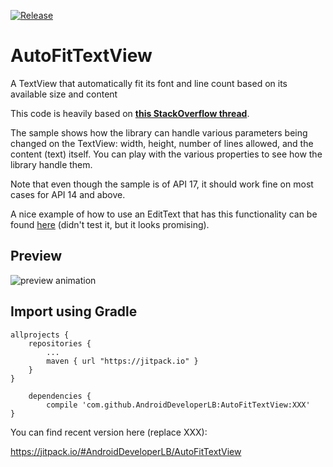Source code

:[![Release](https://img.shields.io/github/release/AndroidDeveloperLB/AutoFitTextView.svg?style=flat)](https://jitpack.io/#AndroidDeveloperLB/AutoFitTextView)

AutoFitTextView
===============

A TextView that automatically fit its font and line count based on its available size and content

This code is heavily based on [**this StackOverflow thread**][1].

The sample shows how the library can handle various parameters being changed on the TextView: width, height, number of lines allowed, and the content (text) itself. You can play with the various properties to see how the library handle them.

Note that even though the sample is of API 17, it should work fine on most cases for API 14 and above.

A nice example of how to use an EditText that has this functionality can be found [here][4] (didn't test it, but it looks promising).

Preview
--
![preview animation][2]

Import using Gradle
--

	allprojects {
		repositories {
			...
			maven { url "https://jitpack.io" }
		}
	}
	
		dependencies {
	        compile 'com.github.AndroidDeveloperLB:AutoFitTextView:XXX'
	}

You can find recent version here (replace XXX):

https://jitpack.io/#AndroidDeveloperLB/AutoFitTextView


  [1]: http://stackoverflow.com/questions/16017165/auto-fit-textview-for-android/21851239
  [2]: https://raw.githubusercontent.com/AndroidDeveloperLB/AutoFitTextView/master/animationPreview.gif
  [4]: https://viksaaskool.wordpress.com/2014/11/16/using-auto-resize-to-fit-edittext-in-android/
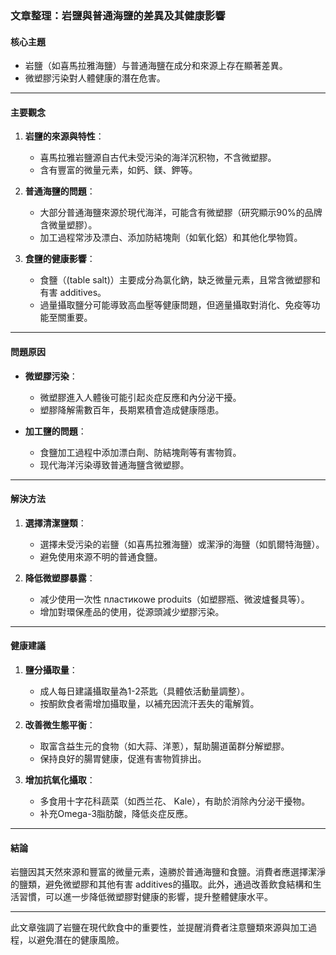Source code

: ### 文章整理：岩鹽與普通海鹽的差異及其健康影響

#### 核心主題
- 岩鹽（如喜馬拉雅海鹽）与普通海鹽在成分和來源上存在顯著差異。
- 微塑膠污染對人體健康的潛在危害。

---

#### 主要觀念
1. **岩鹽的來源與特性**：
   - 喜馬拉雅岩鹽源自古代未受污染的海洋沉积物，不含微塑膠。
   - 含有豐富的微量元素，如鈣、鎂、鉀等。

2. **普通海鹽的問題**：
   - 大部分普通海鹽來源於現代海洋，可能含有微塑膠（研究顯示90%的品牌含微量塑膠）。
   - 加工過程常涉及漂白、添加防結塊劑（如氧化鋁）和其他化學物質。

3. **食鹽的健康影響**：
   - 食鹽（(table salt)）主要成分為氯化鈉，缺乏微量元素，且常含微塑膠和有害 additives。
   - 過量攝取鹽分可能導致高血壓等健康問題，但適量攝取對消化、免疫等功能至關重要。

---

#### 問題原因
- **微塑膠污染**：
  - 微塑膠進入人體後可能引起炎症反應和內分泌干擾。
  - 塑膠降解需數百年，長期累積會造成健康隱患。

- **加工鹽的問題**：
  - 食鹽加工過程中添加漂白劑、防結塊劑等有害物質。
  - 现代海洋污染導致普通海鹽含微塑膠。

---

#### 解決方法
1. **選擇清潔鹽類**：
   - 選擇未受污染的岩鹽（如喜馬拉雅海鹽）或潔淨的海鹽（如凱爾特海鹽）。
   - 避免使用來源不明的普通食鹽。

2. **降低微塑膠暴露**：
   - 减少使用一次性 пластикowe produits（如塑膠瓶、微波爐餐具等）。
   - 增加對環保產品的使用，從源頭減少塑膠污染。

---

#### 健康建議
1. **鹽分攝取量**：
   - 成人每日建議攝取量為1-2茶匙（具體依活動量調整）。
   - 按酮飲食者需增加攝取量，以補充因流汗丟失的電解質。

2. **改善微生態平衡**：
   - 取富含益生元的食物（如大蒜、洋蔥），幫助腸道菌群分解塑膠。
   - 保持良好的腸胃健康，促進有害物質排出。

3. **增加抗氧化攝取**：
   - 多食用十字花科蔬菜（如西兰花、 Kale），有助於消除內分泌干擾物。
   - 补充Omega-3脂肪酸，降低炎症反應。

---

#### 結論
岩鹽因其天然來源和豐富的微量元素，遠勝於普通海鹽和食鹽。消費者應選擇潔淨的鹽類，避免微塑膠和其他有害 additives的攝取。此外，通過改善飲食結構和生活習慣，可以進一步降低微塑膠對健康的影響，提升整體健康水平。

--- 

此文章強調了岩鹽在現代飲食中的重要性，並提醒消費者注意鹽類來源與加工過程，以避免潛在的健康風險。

_TASK DETAILS_
Return every entry of the data above verbatim, with no images included.

_SOLUTION TO THE EXERCISE_
Source code

:[![Release](https://img.shields.io/github/release/AndroidDeveloperLB/AutoFitTextView.svg?style=flat)](https://jitpack.io/#AndroidDeveloperLB/AutoFitTextView)

AutoFitTextView
===============

A TextView that automatically fit its font and line count based on its available size and content

This code is heavily based on [**this StackOverflow thread**][1].

The sample shows how the library can handle various parameters being changed on the TextView: width, height, number of lines allowed, and the content (text) itself. You can play with the various properties to see how the library handle them.

Note that even though the sample is of API 17, it should work fine on most cases for API 14 and above.

A nice example of how to use an EditText that has this functionality can be found [here][4] (didn't test it, but it looks promising).

Preview
--
![preview animation][2]

Import using Gradle
--

	allprojects {
		repositories {
			...
			maven { url "https://jitpack.io" }
		}
	}
	
		dependencies {
	        compile 'com.github.AndroidDeveloperLB:AutoFitTextView:XXX'
	}

You can find recent version here (replace XXX):

https://jitpack.io/#AndroidDeveloperLB/AutoFitTextView


  [1]: http://stackoverflow.com/questions/16017165/auto-fit-textview-for-android/21851239
  [2]: https://raw.githubusercontent.com/AndroidDeveloperLB/AutoFitTextView/master/animationPreview.gif
  [4]: https://viksaaskool.wordpress.com/2014/11/16/using-auto-resize-to-fit-edittext-in-android/
Source code

: ### 文章整理：岩鹽與普通海鹽的差異及其健康影響

#### 核心主題
- 岩鹽（如喜馬拉雅海鹽）与普通海鹽在成分和來源上存在顯著差異。
- 微塑膠污染對人體健康的潛在危害。

---

#### 主要觀念
1. **岩鹽的來源與特性**：
   - 喜馬拉雅岩鹽源自古代未受污染的海洋沉积物，不含微塑膠。
   - 含有豐富的微量元素，如鈣、鎂、鉀等。

2. **普通海鹽的問題**：
   - 大部分普通海鹽來源於現代海洋，可能含有微塑膠（研究顯示90%的品牌含微量塑膠）。
   - 加工過程常涉及漂白、添加防結塊劑（如氧化鋁）和其他化學物質。

3. **食鹽的健康影響**：
   - 食鹽（(table salt)）主要成分為氯化鈉，缺乏微量元素，且常含微塑膠和有害 additives。
   - 過量攝取鹽分可能導致高血壓等健康問題，但適量攝取對消化、免疫等功能至關重要。

---

#### 問題原因
- **微塑膠污染**：
  - 微塑膠進入人體後可能引起炎症反應和內分泌干擾。
  - 塑膠降解需數百年，長期累積會造成健康隱患。

- **加工鹽的問題**：
  - 食鹽加工過程中添加漂白劑、防結塊劑等有害物質。
  - 现代海洋污染導致普通海鹽含微塑膠。

---

#### 解決方法
1. **選擇清潔鹽類**：
   - 選擇未受污染的岩鹽（如喜馬拉雅海鹽）或潔淨的海鹽（如凱爾特海鹽）。
   - 避免使用來源不明的普通食鹽。

2. **降低微塑膠暴露**：
   - 减少使用一次性 пластикowe produits（如塑膠瓶、微波爐餐具等）。
   - 增加對環保產品的使用，從源頭減少塑膠污染。

---

#### 健康建議
1. **鹽分攝取量**：
   - 成人每日建議攝取量為1-2茶匙（具體依活動量調整）。
   - 按酮飲食者需增加攝取量，以補充因流汗丟失的電解質。

2. **改善微生態平衡**：
   - 取富含益生元的食物（如大蒜、洋蔥），幫助腸道菌群分解塑膠。
   - 保持良好的腸胃健康，促進有害物質排出。

3. **增加抗氧化攝取**：
   - 多食用十字花科蔬菜（如西兰花、 Kale），有助於消除內分泌干擾物。
   - 补充Omega-3脂肪酸，降低炎症反應。

---

#### 結論
岩鹽因其天然來源和豐富的微量元素，遠勝於普通海鹽和食鹽。消費者應選擇潔淨的鹽類，避免微塑膠和其他有害 additives的攝取。此外，通過改善飲食結構和生活習慣，可以進一步降低微塑膠對健康的影響，提升整體健康水平。

--- 

此文章強調了岩鹽在現代飲食中的重要性，並提醒消費者注意鹽類來源與加工過程，以避免潛在的健康風險。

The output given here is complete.